Thanks to BroX for the contribution.

pdfunite

The pdfunite tool comes in Slackware's poppler package from the l-series.

pdfunite [options] PDF-sourcefile1..PDF-sourcefilen PDF-destfile

Thanks to nivieru for the contribution.

Additional tools

Additional tools that can be easily installed.

pdftk

pdftk is available at slackbuilds.org. It is also a command line tool and the usage is:

pdftk first.pdf second.pdf third.pdf cat output altogether.pdf

pdftk can do more things than joining PDF files, for example rotating a document by 180 degrees is done this way:

pdftk upsidedown.pdf cat 1-endsouth output rotated.pdf

Thanks to brianL and michaelk for pointing me to pdftk.

pdfshuffler

pdfshuffler is also available at slackbuilds.org.

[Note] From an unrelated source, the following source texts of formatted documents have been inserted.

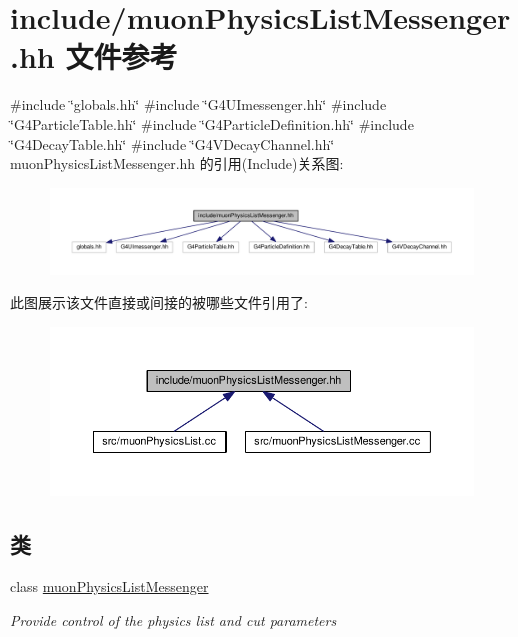 \hypertarget{muonPhysicsListMessenger_8hh}{}\section{include/muon\+Physics\+List\+Messenger.hh 文件参考}
\label{muonPhysicsListMessenger_8hh}
{\ttfamily \#include \char`\"{}globals.\+hh\char`\"{}}\newline
{\ttfamily \#include \char`\"{}G4\+U\+Imessenger.\+hh\char`\"{}}\newline
{\ttfamily \#include \char`\"{}G4\+Particle\+Table.\+hh\char`\"{}}\newline
{\ttfamily \#include \char`\"{}G4\+Particle\+Definition.\+hh\char`\"{}}\newline
{\ttfamily \#include \char`\"{}G4\+Decay\+Table.\+hh\char`\"{}}\newline
{\ttfamily \#include \char`\"{}G4\+V\+Decay\+Channel.\+hh\char`\"{}}\newline
muon\+Physics\+List\+Messenger.\+hh 的引用(Include)关系图\+:\nopagebreak
\begin{figure}[H]
\begin{center}
\leavevmode
\includegraphics[width=350pt]{muonPhysicsListMessenger_8hh__incl}
\end{center}
\end{figure}
此图展示该文件直接或间接的被哪些文件引用了\+:\nopagebreak
\begin{figure}[H]
\begin{center}
\leavevmode
\includegraphics[width=350pt]{muonPhysicsListMessenger_8hh__dep__incl}
\end{center}
\end{figure}
\subsection*{类}
\begin{DoxyCompactItemize}
\item 
class \hyperlink{classmuonPhysicsListMessenger}{muon\+Physics\+List\+Messenger}
\begin{DoxyCompactList}\small\item\em Provide control of the physics list and cut parameters \end{DoxyCompactList}\end{DoxyCompactItemize}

It comes with a graphical user interface and is written in Python, therefore pyPdf and pypoppler are required in order to get this program to work. It is very convenient because it comes with a document-viewer and shows what you're doing. It has additional features like rotating or splitting PDF files.

pdfjam

pdfjam is a LaTeX-package which is unfortunately not included in tetex. But those of us who have installed texlive instead already have pdfjam. It is also a command line tool (like LaTeX). The documentation is available with the texdoc command

texdoc pdfjam

Thanks to joghi for pointing me to pdfjam.

TODO: handling bookmarks in PDF-files, which of the above tools can handle those bookmarks?